++++ Input data ++++

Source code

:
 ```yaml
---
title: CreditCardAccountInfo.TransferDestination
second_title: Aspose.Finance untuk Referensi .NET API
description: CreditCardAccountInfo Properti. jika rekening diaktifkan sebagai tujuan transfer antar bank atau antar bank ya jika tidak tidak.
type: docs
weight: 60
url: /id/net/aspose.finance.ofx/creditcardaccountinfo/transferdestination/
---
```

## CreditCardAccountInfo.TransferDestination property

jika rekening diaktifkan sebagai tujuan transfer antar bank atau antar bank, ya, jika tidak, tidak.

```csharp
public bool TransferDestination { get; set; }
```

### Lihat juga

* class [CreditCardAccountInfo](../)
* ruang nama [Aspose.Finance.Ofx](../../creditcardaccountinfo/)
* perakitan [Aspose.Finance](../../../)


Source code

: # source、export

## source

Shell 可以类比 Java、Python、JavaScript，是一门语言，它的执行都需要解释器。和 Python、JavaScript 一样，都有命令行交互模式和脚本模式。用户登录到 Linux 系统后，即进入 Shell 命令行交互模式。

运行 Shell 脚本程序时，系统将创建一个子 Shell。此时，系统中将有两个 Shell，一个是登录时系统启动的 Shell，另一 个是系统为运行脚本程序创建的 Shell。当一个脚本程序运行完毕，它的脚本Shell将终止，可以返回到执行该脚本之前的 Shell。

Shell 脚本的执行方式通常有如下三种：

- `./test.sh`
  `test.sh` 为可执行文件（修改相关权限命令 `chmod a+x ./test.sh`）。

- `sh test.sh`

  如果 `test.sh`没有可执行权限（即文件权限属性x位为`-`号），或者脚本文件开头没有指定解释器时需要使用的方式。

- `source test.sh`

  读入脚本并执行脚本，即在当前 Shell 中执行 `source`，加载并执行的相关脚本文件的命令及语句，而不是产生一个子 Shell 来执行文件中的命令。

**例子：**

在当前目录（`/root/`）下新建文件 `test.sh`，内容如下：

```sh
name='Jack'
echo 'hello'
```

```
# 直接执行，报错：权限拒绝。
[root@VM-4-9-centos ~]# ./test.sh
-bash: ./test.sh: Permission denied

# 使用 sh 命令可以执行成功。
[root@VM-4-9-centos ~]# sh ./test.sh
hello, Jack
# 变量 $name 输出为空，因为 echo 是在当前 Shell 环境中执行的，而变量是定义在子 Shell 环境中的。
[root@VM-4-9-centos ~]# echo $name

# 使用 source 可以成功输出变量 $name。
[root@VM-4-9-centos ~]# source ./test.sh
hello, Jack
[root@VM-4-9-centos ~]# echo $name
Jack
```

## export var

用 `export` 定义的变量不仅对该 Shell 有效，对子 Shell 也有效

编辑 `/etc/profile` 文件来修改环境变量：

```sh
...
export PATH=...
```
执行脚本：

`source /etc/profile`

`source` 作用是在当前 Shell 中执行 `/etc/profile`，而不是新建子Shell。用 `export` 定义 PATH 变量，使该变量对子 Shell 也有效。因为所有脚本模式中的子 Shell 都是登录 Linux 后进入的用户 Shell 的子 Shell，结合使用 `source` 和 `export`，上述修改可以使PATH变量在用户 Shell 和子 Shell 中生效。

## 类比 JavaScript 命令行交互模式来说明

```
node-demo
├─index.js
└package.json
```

++++

## [Assigned task]
An exact copy of every line above, start to finish, is required.

## [Reply]
Source code

:
 ```yaml
---
title: CreditCardAccountInfo.TransferDestination
second_title: Aspose.Finance untuk Referensi .NET API
description: CreditCardAccountInfo Properti. jika rekening diaktifkan sebagai tujuan transfer antar bank atau antar bank ya jika tidak tidak.
type: docs
weight: 60
url: /id/net/aspose.finance.ofx/creditcardaccountinfo/transferdestination/
---
```

## CreditCardAccountInfo.TransferDestination property

jika rekening diaktifkan sebagai tujuan transfer antar bank atau antar bank, ya, jika tidak, tidak.

```csharp
public bool TransferDestination { get; set; }
```

### Lihat juga

* class [CreditCardAccountInfo](../)
* ruang nama [Aspose.Finance.Ofx](../../creditcardaccountinfo/)
* perakitan [Aspose.Finance](../../../)


Source code

: # source、export

## source

Shell 可以类比 Java、Python、JavaScript，是一门语言，它的执行都需要解释器。和 Python、JavaScript 一样，都有命令行交互模式和脚本模式。用户登录到 Linux 系统后，即进入 Shell 命令行交互模式。

运行 Shell 脚本程序时，系统将创建一个子 Shell。此时，系统中将有两个 Shell，一个是登录时系统启动的 Shell，另一 个是系统为运行脚本程序创建的 Shell。当一个脚本程序运行完毕，它的脚本Shell将终止，可以返回到执行该脚本之前的 Shell。

Shell 脚本的执行方式通常有如下三种：

- `./test.sh`
  `test.sh` 为可执行文件（修改相关权限命令 `chmod a+x ./test.sh`）。

- `sh test.sh`

  如果 `test.sh`没有可执行权限（即文件权限属性x位为`-`号），或者脚本文件开头没有指定解释器时需要使用的方式。

- `source test.sh`

  读入脚本并执行脚本，即在当前 Shell 中执行 `source`，加载并执行的相关脚本文件的命令及语句，而不是产生一个子 Shell 来执行文件中的命令。

**例子：**

在当前目录（`/root/`）下新建文件 `test.sh`，内容如下：

```sh
name='Jack'
echo 'hello'
```

```
# 直接执行，报错：权限拒绝。
[root@VM-4-9-centos ~]# ./test.sh
-bash: ./test.sh: Permission denied

# 使用 sh 命令可以执行成功。
[root@VM-4-9-centos ~]# sh ./test.sh
hello, Jack
# 变量 $name 输出为空，因为 echo 是在当前 Shell 环境中执行的，而变量是定义在子 Shell 环境中的。
[root@VM-4-9-centos ~]# echo $name

# 使用 source 可以成功输出变量 $name。
[root@VM-4-9-centos ~]# source ./test.sh
hello, Jack
[root@VM-4-9-centos ~]# echo $name
Jack
```

## export var

用 `export` 定义的变量不仅对该 Shell 有效，对子 Shell 也有效

编辑 `/etc/profile` 文件来修改环境变量：

```sh
...
export PATH=...
```
执行脚本：

`source /etc/profile`

`source` 作用是在当前 Shell 中执行 `/etc/profile`，而不是新建子Shell。用 `export` 定义 PATH 变量，使该变量对子 Shell 也有效。因为所有脚本模式中的子 Shell 都是登录 Linux 后进入的用户 Shell 的子 Shell，结合使用 `source` 和 `export`，上述修改可以使PATH变量在用户 Shell 和子 Shell 中生效。

## 类比 JavaScript 命令行交互模式来说明

```
node-demo
├─index.js
└package.json
```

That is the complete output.